### DATA
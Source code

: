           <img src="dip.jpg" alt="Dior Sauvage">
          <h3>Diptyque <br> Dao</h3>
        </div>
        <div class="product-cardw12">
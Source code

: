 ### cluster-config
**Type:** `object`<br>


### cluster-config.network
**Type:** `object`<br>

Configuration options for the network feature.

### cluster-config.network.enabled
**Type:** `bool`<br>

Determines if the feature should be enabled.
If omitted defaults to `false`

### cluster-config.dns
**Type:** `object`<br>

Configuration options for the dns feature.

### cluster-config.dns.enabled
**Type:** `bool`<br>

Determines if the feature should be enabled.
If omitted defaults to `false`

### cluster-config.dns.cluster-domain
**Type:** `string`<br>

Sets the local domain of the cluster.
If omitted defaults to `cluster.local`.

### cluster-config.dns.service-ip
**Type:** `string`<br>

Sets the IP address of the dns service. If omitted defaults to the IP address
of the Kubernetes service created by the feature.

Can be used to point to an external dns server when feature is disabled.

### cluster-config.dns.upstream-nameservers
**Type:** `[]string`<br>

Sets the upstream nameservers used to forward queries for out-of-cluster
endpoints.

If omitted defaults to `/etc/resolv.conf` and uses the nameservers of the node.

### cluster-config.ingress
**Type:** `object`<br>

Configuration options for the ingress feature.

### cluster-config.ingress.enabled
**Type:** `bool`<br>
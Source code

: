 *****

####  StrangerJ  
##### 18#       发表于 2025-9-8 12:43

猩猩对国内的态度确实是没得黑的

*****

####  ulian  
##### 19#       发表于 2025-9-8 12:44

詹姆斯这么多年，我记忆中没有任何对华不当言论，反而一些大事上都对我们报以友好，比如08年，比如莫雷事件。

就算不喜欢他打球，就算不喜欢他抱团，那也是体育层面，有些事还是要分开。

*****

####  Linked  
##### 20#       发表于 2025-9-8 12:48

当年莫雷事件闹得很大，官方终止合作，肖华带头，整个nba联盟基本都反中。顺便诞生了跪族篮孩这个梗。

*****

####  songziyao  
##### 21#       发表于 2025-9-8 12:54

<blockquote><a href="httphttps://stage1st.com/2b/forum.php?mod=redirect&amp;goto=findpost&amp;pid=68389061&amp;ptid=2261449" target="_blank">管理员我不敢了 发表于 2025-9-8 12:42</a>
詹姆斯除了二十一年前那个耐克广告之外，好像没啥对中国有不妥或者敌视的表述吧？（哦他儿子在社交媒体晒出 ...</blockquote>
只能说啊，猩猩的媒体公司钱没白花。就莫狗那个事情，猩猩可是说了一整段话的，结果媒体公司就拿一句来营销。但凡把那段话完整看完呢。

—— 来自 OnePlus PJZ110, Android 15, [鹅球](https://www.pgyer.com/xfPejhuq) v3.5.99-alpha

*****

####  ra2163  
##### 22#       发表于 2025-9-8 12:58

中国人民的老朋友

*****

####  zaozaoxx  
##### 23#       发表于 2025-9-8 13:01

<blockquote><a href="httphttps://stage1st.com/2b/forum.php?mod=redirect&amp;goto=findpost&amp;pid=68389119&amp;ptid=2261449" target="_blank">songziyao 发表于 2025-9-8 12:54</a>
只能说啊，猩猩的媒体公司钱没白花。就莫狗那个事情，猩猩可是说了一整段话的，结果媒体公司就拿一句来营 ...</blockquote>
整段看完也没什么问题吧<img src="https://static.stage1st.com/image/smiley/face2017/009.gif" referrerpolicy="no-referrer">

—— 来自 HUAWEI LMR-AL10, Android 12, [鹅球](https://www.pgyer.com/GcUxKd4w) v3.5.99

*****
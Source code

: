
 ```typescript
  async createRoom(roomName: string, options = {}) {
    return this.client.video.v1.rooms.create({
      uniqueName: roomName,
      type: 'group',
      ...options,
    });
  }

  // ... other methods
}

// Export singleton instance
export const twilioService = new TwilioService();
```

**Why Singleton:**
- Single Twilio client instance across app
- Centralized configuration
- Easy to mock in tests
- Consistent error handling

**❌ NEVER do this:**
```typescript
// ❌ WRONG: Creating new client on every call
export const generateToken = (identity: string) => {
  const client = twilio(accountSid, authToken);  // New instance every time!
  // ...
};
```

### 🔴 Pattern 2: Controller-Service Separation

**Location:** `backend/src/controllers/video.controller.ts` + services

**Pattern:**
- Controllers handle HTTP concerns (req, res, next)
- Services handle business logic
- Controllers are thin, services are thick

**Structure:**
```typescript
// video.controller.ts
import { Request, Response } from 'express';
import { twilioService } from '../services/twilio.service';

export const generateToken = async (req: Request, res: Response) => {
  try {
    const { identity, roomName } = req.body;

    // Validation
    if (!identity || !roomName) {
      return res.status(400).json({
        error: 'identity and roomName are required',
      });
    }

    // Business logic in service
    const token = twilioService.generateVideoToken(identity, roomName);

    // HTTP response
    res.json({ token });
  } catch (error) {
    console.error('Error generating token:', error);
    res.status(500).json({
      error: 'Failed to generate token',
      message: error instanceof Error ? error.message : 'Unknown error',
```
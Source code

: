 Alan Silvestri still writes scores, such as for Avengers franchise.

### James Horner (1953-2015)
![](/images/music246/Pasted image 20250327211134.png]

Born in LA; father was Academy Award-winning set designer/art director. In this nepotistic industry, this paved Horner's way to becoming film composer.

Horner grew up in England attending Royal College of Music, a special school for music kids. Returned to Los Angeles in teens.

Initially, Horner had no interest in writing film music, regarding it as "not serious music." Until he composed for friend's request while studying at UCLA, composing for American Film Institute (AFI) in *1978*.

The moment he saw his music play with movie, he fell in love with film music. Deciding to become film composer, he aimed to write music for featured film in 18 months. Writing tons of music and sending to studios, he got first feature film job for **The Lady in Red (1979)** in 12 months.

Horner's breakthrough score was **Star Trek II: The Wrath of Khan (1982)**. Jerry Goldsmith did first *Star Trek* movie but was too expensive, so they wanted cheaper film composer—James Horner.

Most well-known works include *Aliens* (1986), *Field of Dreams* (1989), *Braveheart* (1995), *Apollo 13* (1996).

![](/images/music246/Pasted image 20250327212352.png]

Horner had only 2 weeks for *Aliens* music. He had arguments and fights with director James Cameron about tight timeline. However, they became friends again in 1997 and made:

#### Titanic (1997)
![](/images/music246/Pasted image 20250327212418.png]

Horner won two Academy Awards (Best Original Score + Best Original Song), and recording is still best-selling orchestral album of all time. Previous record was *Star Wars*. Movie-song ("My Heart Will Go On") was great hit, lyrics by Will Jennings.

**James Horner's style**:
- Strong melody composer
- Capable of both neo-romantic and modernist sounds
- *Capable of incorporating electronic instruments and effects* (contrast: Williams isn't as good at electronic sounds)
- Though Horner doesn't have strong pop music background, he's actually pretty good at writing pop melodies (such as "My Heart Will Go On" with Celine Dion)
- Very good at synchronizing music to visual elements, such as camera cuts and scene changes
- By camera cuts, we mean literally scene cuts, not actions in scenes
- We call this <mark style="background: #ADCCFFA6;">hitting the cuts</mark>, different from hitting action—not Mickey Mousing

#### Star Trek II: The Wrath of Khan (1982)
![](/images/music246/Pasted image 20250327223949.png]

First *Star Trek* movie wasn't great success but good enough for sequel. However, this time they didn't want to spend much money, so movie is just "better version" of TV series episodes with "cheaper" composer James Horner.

### WHAT IS NEEDED
Tally the lines that hold the word "pgyer" in the listing, and give the tally with nothing else.

### RESPONSE
2